- The film's poster
- Directed by: Jan Švankmajer
- Written by: Jan Švankmajer
- Produced by: Jaromír Kallista
- Cinematography: Svatopluk Malý
- Edited by: Marie Zemanová
- Production companies: Channel 4 Heart of Europe Prague Koninck International Athanor
- Distributed by: Zeitgeist Films
- Release date: June 8, 1992;
- Running time: 17 minutes
- Countries: Czechoslovakia United Kingdom

= Food (film) =

Food (Jídlo) is a 1992 Czech animated comedy short film directed by Jan Švankmajer that uses claymation and pixilation. It examines the human relationship with food by showing breakfast, lunch, and dinner.

==Plot==
===Breakfast===
A man (Bedrich Glaser) enters a room, sits down at a table, and brushes a collection of leftovers onto the floor. Across from him sits another man with a placard attached to a chain hanging around his neck. The diner stands up and reads the placard one line at a time, following the instructions to get his food. He pinches the man's nose shut to get him to open his mouth, puts his money on the man's tongue, smacks him in the forehead to let the money enter his body, and pokes him in the eye to get his food. The man's shirt unbuttons itself, and the astonished diner watches as a dumbwaiter rises up to where the man's chest should be.
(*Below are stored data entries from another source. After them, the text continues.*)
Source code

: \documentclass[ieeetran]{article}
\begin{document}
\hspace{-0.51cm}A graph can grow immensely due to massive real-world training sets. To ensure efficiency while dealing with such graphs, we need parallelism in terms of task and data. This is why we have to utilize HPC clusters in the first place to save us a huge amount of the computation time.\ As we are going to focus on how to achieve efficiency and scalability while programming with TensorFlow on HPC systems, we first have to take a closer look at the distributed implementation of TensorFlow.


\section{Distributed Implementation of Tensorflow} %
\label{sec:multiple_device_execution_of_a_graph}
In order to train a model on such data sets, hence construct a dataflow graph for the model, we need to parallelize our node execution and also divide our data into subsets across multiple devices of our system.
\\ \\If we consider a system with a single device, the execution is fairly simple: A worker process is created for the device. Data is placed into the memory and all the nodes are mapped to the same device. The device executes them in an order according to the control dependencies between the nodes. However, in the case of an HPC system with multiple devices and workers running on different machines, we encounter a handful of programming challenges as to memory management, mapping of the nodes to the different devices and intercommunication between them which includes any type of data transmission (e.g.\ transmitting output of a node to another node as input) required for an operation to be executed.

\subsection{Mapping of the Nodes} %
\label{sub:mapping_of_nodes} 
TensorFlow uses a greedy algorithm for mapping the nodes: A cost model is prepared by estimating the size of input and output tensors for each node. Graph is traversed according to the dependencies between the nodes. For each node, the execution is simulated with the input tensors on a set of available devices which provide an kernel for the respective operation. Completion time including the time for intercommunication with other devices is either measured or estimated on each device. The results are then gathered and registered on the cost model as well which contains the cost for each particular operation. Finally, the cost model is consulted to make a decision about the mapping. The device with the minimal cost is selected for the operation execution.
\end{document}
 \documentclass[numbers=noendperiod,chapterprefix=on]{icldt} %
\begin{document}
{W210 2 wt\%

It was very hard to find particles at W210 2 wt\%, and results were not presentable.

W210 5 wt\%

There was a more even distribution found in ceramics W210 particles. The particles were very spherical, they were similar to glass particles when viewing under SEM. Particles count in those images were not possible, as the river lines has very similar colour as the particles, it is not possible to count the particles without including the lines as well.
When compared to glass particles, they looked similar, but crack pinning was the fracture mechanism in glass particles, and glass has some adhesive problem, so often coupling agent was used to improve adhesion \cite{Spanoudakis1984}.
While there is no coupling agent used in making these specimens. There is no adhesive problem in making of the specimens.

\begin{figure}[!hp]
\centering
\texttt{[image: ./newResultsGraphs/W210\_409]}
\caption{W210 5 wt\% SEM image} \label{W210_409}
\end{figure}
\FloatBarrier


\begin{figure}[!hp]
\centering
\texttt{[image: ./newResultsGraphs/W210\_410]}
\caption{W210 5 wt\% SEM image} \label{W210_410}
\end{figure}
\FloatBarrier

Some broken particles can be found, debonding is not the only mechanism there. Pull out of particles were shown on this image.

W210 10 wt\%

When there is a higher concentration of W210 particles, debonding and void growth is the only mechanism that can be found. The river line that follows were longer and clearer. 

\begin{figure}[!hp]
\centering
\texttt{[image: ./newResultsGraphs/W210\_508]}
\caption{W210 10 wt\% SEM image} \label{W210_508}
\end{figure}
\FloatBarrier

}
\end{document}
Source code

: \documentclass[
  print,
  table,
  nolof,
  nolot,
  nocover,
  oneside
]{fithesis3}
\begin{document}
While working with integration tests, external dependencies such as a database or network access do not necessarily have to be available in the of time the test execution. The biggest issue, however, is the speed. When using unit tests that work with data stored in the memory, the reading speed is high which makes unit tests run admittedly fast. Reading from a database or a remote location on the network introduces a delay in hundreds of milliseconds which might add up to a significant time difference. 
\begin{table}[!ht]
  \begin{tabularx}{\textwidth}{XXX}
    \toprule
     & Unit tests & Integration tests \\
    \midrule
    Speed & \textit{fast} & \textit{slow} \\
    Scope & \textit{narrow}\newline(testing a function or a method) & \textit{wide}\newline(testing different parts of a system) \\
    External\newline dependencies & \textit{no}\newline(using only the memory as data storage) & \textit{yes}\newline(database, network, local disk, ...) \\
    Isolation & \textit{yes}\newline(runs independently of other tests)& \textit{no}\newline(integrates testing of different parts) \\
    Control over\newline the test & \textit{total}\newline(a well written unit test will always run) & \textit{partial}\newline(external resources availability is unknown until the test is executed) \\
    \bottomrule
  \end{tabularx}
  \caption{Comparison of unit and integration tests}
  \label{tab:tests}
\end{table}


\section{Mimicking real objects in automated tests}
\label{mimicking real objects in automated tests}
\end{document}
The diner takes his food, and punches the man in the chin for his utensils. When he finishes eating, he kicks the man's shin for a napkin. After wiping his mouth, the diner convulses and goes limp. The man with the placard then comes to life, stretches, and places the placard on the former diner. He stands and puts another tally mark on the wall before he leaves. Another diner soon enters the room and reads the placard all at once, proceeding to repeat the scenario. After the second diner also convulses and goes limp, the original diner stands, stretches, and places the placard around the second diner's neck, adding another tally mark to the wall before he leaves. As the diner leaves, a line of people is seen stretching down the hall and around the corner.

===Lunch===
Two diners in a restaurant, a well-mannered businessman and a slovenly vagabond, are continuously unable to get their waiter's attention. As a means of remedying their situation, they proceed to eat everything in sight: the flowers, their napkins, their shoes, belts, pants, jackets, shirts, underwear, plates, tablecloth, table, and chairs, leaving both of them nude and seated on the floor. While this is happening, the vagabond watches the businessman, then eats what he eats. They also try to get the waiter's attention whenever he passes by, to no avail. In the end, after everything else has been eaten, the businessman eats his utensils, prompting the vagabond to eat his. The businessman then smiles, pulls his utensils from his mouth, and advances on the vagabond, who recoils in horror.

===Dinner===
In a luxurious restaurant, a wealthy gourmet sits at a table, adding many sauces, spices, and sides to his meal, which is hidden from the viewer by the sheer number of condiments. This process continues for a long time, during which the gourmet collects stains for the napkin on his lap. He then hammers nails into his wooden left hand, bending them so they can hold his fork. As the gourmet prepares to eat, his meal is revealed to be his missing hand, which he proceeds to cut into after removing his wedding ring. In a series of short and violent scenes, we are then shown similar customers eating parts of their own bodies in the same restaurant. An athlete eats his lower leg after removing his sneaker, a posh woman squeezes lemon juice onto a dessert composed of her breasts, and a slovenly patron in a pub who prepares to eat his genitals. As he realizes the presence of the camera, the man covers his genitals and shoos the camera away with his hand.

==Reception==
A New York Times review called the film "caustically witty but slight." It goes on to say that "Švankmajer conceived the film in the 1970s, when it seemed too risky a political allegory to be made [...] it now seems too simple a statement about how people are devoured by mechanistic states and each other."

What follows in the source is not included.